History of significant alcohol/substance misuse or dependence over the past 6 months;
History of, or current medical conditions that in the opinion of the Investigator may interfere with the safety of the participant or the scientific integrity of the study, including recurrent infections (e.g. sinusitis, genital herpes simplex, or herpes zoster), malignancies (except for successfully treated non-melanoma skin cancer or localised carcinoma in situ of the cervix), severe neurological problems (e.g.
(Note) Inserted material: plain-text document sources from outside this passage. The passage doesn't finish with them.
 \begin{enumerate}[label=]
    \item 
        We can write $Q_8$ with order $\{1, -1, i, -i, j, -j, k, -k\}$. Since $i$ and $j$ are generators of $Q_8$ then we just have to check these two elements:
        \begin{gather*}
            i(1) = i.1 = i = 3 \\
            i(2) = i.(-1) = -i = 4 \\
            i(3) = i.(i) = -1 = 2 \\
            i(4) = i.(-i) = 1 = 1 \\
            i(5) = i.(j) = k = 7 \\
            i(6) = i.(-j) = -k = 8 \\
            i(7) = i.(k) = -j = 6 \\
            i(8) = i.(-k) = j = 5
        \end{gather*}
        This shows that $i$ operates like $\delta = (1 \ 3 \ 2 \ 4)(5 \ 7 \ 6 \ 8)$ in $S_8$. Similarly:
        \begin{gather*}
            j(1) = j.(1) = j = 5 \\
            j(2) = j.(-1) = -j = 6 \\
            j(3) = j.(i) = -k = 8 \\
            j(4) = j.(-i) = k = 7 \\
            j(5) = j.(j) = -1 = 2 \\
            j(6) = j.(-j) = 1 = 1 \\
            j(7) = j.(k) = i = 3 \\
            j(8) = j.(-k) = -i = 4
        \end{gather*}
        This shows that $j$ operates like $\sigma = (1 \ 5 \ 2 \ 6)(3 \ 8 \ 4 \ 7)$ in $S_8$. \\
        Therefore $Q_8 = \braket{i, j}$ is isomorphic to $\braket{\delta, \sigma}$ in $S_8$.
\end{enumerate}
Parkinson's disease; blackouts requiring hospitalization, epilepsy/seizures, stroke, other brain injury), severe cardiovascular disorder (e.g. moderate-severe congestive heart failure, cerebrovascular accident, myocardial infarction, coronary stenting, uncontrolled hypertension systolic >160 mmHg or diastolic >100 mmHg, unprovoked deep vein thrombosis or pulmonary embolism), severe haematological disorder (e.g. total white blood cell count <3,000/μL, absolute neutrophil count <1,500/μL, platelet count <100,000/μL, absolute lymphocyte count <800/μL, hemoglobin <10 g/dL), severe hepatic disease (e.g. serum alanine transaminase (ALT) >2 × upper limit of normal), significant renal disease (e.g. estimated glomerular filtration rate (GFR) by simplified 4-variable Modification of Diet in Renal Disease (MDRD) formula > 40 mL/min/1.73m2), severe gastro-intestinal problems (e.g. diverticulitis, previous perforation or high risk of perforation, conditions that could interfere with drug absorption including but not limited to short bowel syndrome); previous organ transplant;
Clinically significant risk of suicide;
Current pregnancy (as determined by urine pregnancy test taken during the Screening Visit and the Research Visit One), breastfeeding, or planning a pregnancy during the course of the study;
Participants with Body Mass Index (BMI - kg/m2) outside the 18-36 range at Screening Visit;
Participants with severe claustrophobia;
Participants with ferromagnetic objects in their bodies (e.g. metal implants, vessel clips, shrapnel injuries) or with implanted devices which may be damaged by the magnet (e.g. heart pacemakers);
Previous participation in a study using the same, or similar, emotional or reward processing tasks;
Previous participation in a psychological or medical study involving the use of medication within the last 3 months;
Participant received non-prescription medication, including supplements such as vitamins and herbal supplements within 48 hours prior to the Research Visit One (apart from paracetamol). Participants who have taken non-prescription medication may still be entered into the study, if, in the opinion of the Investigator, the medication received will not interfere with the study procedures or compromise safety;
Participant with a known hypersensitivity to tofacitinib;
Participant with planned medical treatment within the study period that might interfere with the study procedures;
Participant who is unlikely to comply with the clinical study protocol or is unsuitable for any other reason, in the opinion of the Investigator.